Your goal:
Set every entry down again exactly, omitting none.

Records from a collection
******************************
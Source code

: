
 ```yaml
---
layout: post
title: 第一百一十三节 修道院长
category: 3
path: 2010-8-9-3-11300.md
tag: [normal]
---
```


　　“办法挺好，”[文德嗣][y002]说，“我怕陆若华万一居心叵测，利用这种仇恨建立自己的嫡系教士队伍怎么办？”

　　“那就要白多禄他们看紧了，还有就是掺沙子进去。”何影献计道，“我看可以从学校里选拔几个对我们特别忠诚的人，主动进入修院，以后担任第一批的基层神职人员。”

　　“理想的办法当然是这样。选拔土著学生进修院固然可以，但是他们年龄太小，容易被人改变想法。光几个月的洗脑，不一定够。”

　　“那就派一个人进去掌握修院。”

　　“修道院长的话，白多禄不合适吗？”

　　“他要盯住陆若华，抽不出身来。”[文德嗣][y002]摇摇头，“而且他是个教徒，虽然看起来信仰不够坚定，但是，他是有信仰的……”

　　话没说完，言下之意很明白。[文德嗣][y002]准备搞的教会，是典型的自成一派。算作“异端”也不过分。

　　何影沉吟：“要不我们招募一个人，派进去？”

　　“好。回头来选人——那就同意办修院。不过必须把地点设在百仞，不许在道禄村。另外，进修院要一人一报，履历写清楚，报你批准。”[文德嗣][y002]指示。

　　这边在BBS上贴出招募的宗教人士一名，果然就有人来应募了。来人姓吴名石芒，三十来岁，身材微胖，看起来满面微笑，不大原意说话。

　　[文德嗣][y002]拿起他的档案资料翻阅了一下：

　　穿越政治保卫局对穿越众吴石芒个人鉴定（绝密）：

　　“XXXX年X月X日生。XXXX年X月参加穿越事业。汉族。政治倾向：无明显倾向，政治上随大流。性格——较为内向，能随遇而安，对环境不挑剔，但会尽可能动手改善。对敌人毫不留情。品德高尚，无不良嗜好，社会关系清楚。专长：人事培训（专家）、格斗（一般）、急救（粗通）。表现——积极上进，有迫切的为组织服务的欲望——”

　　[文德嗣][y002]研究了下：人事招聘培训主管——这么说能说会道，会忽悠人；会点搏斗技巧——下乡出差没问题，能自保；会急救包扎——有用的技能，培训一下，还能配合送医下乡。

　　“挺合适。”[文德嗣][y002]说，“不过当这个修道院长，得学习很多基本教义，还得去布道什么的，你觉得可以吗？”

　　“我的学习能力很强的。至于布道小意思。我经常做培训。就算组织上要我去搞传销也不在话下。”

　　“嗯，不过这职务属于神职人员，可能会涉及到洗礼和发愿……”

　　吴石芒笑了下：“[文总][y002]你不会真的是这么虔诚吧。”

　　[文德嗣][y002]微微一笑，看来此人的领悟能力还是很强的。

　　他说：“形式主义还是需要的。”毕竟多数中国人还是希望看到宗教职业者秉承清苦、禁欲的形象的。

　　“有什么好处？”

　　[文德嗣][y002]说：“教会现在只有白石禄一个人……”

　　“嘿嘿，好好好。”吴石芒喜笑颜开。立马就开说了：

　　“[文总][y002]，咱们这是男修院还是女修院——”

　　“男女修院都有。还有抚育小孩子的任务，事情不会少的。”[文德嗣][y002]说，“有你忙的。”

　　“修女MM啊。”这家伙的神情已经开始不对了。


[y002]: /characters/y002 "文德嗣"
******************************
Exercise output:
Source code

:
 ```yaml
---
layout: post
title: 第一百一十三节 修道院长
category: 3
path: 2010-8-9-3-11300.md
tag: [normal]
---
```


　　“办法挺好，”[文德嗣][y002]说，“我怕陆若华万一居心叵测，利用这种仇恨建立自己的嫡系教士队伍怎么办？”

　　“那就要白多禄他们看紧了，还有就是掺沙子进去。”何影献计道，“我看可以从学校里选拔几个对我们特别忠诚的人，主动进入修院，以后担任第一批的基层神职人员。”

　　“理想的办法当然是这样。选拔土著学生进修院固然可以，但是他们年龄太小，容易被人改变想法。光几个月的洗脑，不一定够。”

　　“那就派一个人进去掌握修院。”

　　“修道院长的话，白多禄不合适吗？”

　　“他要盯住陆若华，抽不出身来。”[文德嗣][y002]摇摇头，“而且他是个教徒，虽然看起来信仰不够坚定，但是，他是有信仰的……”

　　话没说完，言下之意很明白。[文德嗣][y002]准备搞的教会，是典型的自成一派。算作“异端”也不过分。

　　何影沉吟：“要不我们招募一个人，派进去？”

　　“好。回头来选人——那就同意办修院。不过必须把地点设在百仞，不许在道禄村。另外，进修院要一人一报，履历写清楚，报你批准。”[文德嗣][y002]指示。

　　这边在BBS上贴出招募的宗教人士一名，果然就有人来应募了。来人姓吴名石芒，三十来岁，身材微胖，看起来满面微笑，不大原意说话。

　　[文德嗣][y002]拿起他的档案资料翻阅了一下：

　　穿越政治保卫局对穿越众吴石芒个人鉴定（绝密）：

　　“XXXX年X月X日生。XXXX年X月参加穿越事业。汉族。政治倾向：无明显倾向，政治上随大流。性格——较为内向，能随遇而安，对环境不挑剔，但会尽可能动手改善。对敌人毫不留情。品德高尚，无不良嗜好，社会关系清楚。专长：人事培训（专家）、格斗（一般）、急救（粗通）。表现——积极上进，有迫切的为组织服务的欲望——”

　　[文德嗣][y002]研究了下：人事招聘培训主管——这么说能说会道，会忽悠人；会点搏斗技巧——下乡出差没问题，能自保；会急救包扎——有用的技能，培训一下，还能配合送医下乡。

　　“挺合适。”[文德嗣][y002]说，“不过当这个修道院长，得学习很多基本教义，还得去布道什么的，你觉得可以吗？”

　　“我的学习能力很强的。至于布道小意思。我经常做培训。就算组织上要我去搞传销也不在话下。”

　　“嗯，不过这职务属于神职人员，可能会涉及到洗礼和发愿……”

　　吴石芒笑了下：“[文总][y002]你不会真的是这么虔诚吧。”

　　[文德嗣][y002]微微一笑，看来此人的领悟能力还是很强的。

　　他说：“形式主义还是需要的。”毕竟多数中国人还是希望看到宗教职业者秉承清苦、禁欲的形象的。

　　“有什么好处？”

　　[文德嗣][y002]说：“教会现在只有白石禄一个人……”

　　“嘿嘿，好好好。”吴石芒喜笑颜开。立马就开说了：

　　“[文总][y002]，咱们这是男修院还是女修院——”

　　“男女修院都有。还有抚育小孩子的任务，事情不会少的。”[文德嗣][y002]说，“有你忙的。”

　　“修女MM啊。”这家伙的神情已经开始不对了。


[y002]: /characters/y002 "文德嗣"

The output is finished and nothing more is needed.